Friday, July 18, 2003 | 9:52 a.m.

Dean Juipe's column appears Monday, Tuesday, Wednesday and Friday. His boxing notebook appears Thursday. Reach him at juipe@lasvegassun.com or (702) 259-4084.

He has everything but a Screen Actors Guild card.

Spontaneity ... charisma ... a stage presence ... the ability to deliver a quick line upon demand.

If a camera is rolling, Mike Tyson will rarely disappoint. He has a schtick and it works.

Almost effortlessly, the former heavyweight champion produces memorable footage and quotes. Without benefit of lessons or a scriptwriter, time and time again he is able to fascinate viewers with off-the-cuff remarks and insights that humor those who know him and spellbind those who don't.

I laughed out loud several times while watching Tyson in his latest feature, a two-hour installment of "Beyond The Glory" on Fox Sports Net. The documentary debuted this week and will be repeated several times in the near future, including Saturday.

It isn't that Tyson is acting per se. But he is what he is, and that's a man who is not only quick-tempered and good with his fists but one who knows the value of portraying himself as a manic-depressive bully with a soft, sensitive side.

These characteristics have both made and ruined his life.

They also assure him of a lifetime of financial independence in spite of periods of mammoth debt. He will always be able to turn a buck.

Having sat with Tyson for what was a fairly private, 90-minute interview last year and having studied him from both near and afar since he burst upon the sports scene in 1985, I have lost the ability to be surprised at anything he says. I have also come to the conclusion that he not only enjoys his celebrity status but goes out of his way to embellish his views, simply for effect.

He gets a kick out of being outrageous, out of drawing a reaction with his sometimes preposterous, sometimes heartfelt take on life.

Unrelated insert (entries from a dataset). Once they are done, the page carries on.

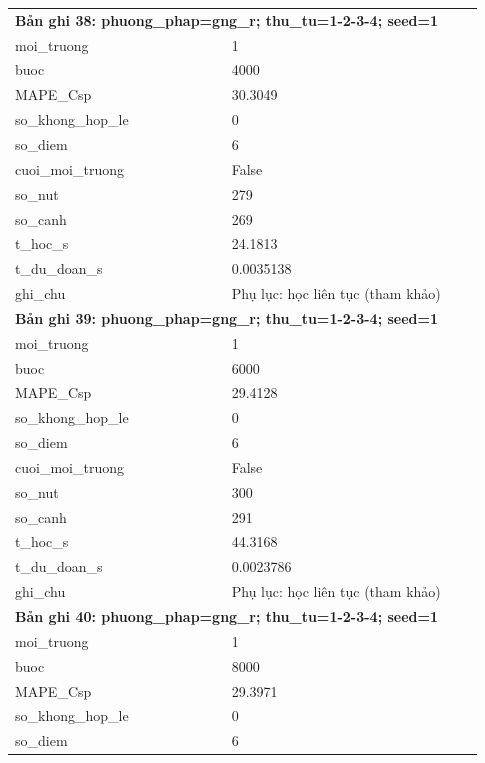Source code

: \begin{longtable}{p{0.43\linewidth}p{0.50\linewidth}}
\midrule
\multicolumn{2}{p{0.95\linewidth}}{\textbf{Bản ghi 38: phuong\_phap=gng\_r; thu\_tu=1-2-3-4; seed=1}} \\
moi\_\allowbreak truong & 1 \\
buoc & 4000 \\
MAPE\_\allowbreak Csp & 30.3049 \\
so\_\allowbreak khong\_\allowbreak hop\_\allowbreak le & 0 \\
so\_\allowbreak diem & 6 \\
cuoi\_\allowbreak moi\_\allowbreak truong & False \\
so\_\allowbreak nut & 279 \\
so\_\allowbreak canh & 269 \\
t\_\allowbreak hoc\_\allowbreak s & 24.1813 \\
t\_\allowbreak du\_\allowbreak doan\_\allowbreak s & 0.0035138 \\
ghi\_\allowbreak chu & Phụ lục: học liên tục (tham khảo) \\
\midrule
\multicolumn{2}{p{0.95\linewidth}}{\textbf{Bản ghi 39: phuong\_phap=gng\_r; thu\_tu=1-2-3-4; seed=1}} \\
moi\_\allowbreak truong & 1 \\
buoc & 6000 \\
MAPE\_\allowbreak Csp & 29.4128 \\
so\_\allowbreak khong\_\allowbreak hop\_\allowbreak le & 0 \\
so\_\allowbreak diem & 6 \\
cuoi\_\allowbreak moi\_\allowbreak truong & False \\
so\_\allowbreak nut & 300 \\
so\_\allowbreak canh & 291 \\
t\_\allowbreak hoc\_\allowbreak s & 44.3168 \\
t\_\allowbreak du\_\allowbreak doan\_\allowbreak s & 0.0023786 \\
ghi\_\allowbreak chu & Phụ lục: học liên tục (tham khảo) \\
\midrule
\multicolumn{2}{p{0.95\linewidth}}{\textbf{Bản ghi 40: phuong\_phap=gng\_r; thu\_tu=1-2-3-4; seed=1}} \\
moi\_\allowbreak truong & 1 \\
buoc & 8000 \\
MAPE\_\allowbreak Csp & 29.3971 \\
so\_\allowbreak khong\_\allowbreak hop\_\allowbreak le & 0 \\
so\_\allowbreak diem & 6 \\

\end{longtable}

He's clever, when you get right down to it. He realizes he is something that everyone else is not: a captivating, famous, dangerous man who brazenly defies authority while openly predicting he will be killed in a combustible moment of his own doing.

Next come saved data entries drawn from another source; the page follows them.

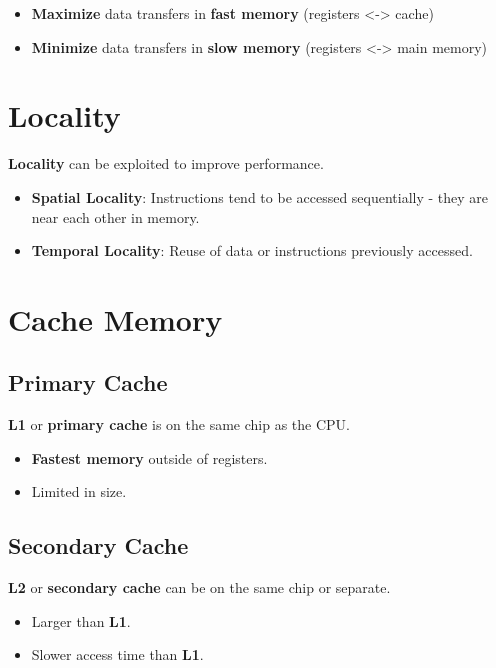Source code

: \documentclass[12pt, letterpaper]{article}
\begin{document}
\begin{itemize}
  \item \textbf{Maximize} data transfers in \textbf{fast memory}
    (registers <-> cache)
  \item \textbf{Minimize} data transfers in \textbf{slow memory}
    (registers <-> main memory)
\end{itemize}

\section*{Locality}

\textbf{Locality} can be exploited to improve performance.

\begin{itemize}
  \item \textbf{Spatial Locality}: Instructions tend to be accessed
    sequentially - they are near each other in memory.
  \item \textbf{Temporal Locality}: Reuse of data or instructions
    previously accessed.
\end{itemize}

\section*{Cache Memory}

\subsection*{Primary Cache}

\textbf{L1} or \textbf{primary cache} is on the same chip as the CPU.

\begin{itemize}
  \item \textbf{Fastest memory} outside of registers.
  \item Limited in size.
\end{itemize}

\subsection*{Secondary Cache}

\textbf{L2} or \textbf{secondary cache} can be on the same chip or separate.

\begin{itemize}
  \item Larger than \textbf{L1}.
  \item Slower access time than \textbf{L1}.
\end{itemize}
\end{document}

This much is fairly certain: He will not die of old age, unless it's behind bars.

But I like Tyson and forgive the bulk of his trespasses, which, surprisingly or not, puts me in the majority. The man people supposedly love to hate is really one of the most endearing sports figures of his or any other time, as public-opinion polls, box-office receipts and pay-per-view windfalls verify.

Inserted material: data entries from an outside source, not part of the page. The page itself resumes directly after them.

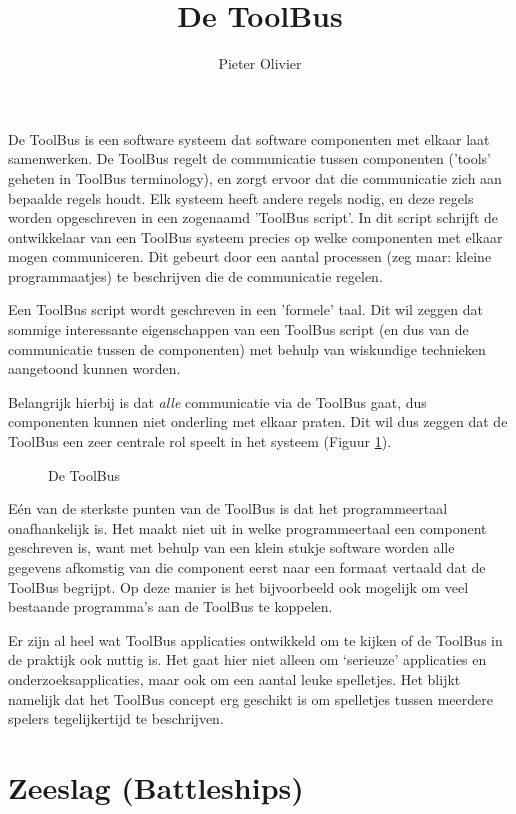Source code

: \documentclass[a4]{article}
\title{De ToolBus}
\author{Pieter Olivier}
\begin{document}
\maketitle

De ToolBus is een software systeem dat software componenten met
elkaar laat samenwerken. 
De ToolBus regelt de communicatie tussen componenten
('tools' geheten in ToolBus terminology),
en zorgt ervoor dat die communicatie zich aan bepaalde regels houdt.
Elk systeem heeft andere regels nodig, en deze regels worden opgeschreven
in een zogenaamd 'ToolBus script'. In dit script schrijft de ontwikkelaar
van een ToolBus systeem precies op welke componenten
met elkaar mogen communiceren. Dit gebeurt door een aantal processen
(zeg maar: kleine programmaatjes) te beschrijven die de communicatie
regelen.

Een ToolBus script wordt geschreven in
een 'formele' taal. Dit wil zeggen dat sommige interessante eigenschappen
van een ToolBus script (en dus van de communicatie tussen de componenten)
met behulp van wiskundige technieken aangetoond kunnen worden.

Belangrijk hierbij is dat \emph{alle} communicatie via de ToolBus
gaat, dus componenten kunnen niet onderling met elkaar praten.
Dit wil dus zeggen dat de ToolBus een zeer centrale rol speelt in
het systeem (Figuur \ref{toolbus}).

\begin{figure}[htb]
\centerline{}
\caption{De ToolBus}
\label{toolbus}
\end{figure}

E\'en van de sterkste punten van de ToolBus is dat het programmeertaal
onafhankelijk is. Het maakt niet uit in welke programmeertaal een component
geschreven is, want met behulp van een klein stukje software worden alle
gegevens afkomstig van die component eerst naar een formaat vertaald
dat de ToolBus begrijpt. Op deze manier is het bijvoorbeeld ook mogelijk
om veel bestaande programma's aan de ToolBus te koppelen.

Er zijn al heel wat ToolBus applicaties ontwikkeld om te kijken
of de ToolBus in de praktijk ook nuttig is. Het gaat hier niet alleen om 
`serieuze' applicaties en onderzoeksapplicaties, maar ook om een aantal
leuke spelletjes. Het blijkt namelijk dat het ToolBus concept erg
geschikt is om spelletjes tussen meerdere spelers tegelijkertijd te
beschrijven.

\section*{Zeeslag (Battleships)}
\end{document}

Yet he wants you to look at him with detest, so he'll spice his language with coarse and offensive words not spoken at the dinner table. And he has no reservations about his lengthy police record, which so regularly needs updating that it has twice been revised within the past month.

He's vulgar, he's sexist and he's pathetic. But he's also kindhearted to animals and wildlife and charitable causes, and idolized by millions of people of all races and social strata throughout the world.

Kill or be killed is how Tyson paints himself, knowing that's how mankind has wanted its finest prize fighters since the beginning of time. It's a role he grasped and grew into, and one he expanded with personality quirks and implied psychosis.

For all of his sorrowful flaws, I find him entertaining. Which, bottom line, is just what he's trying to be.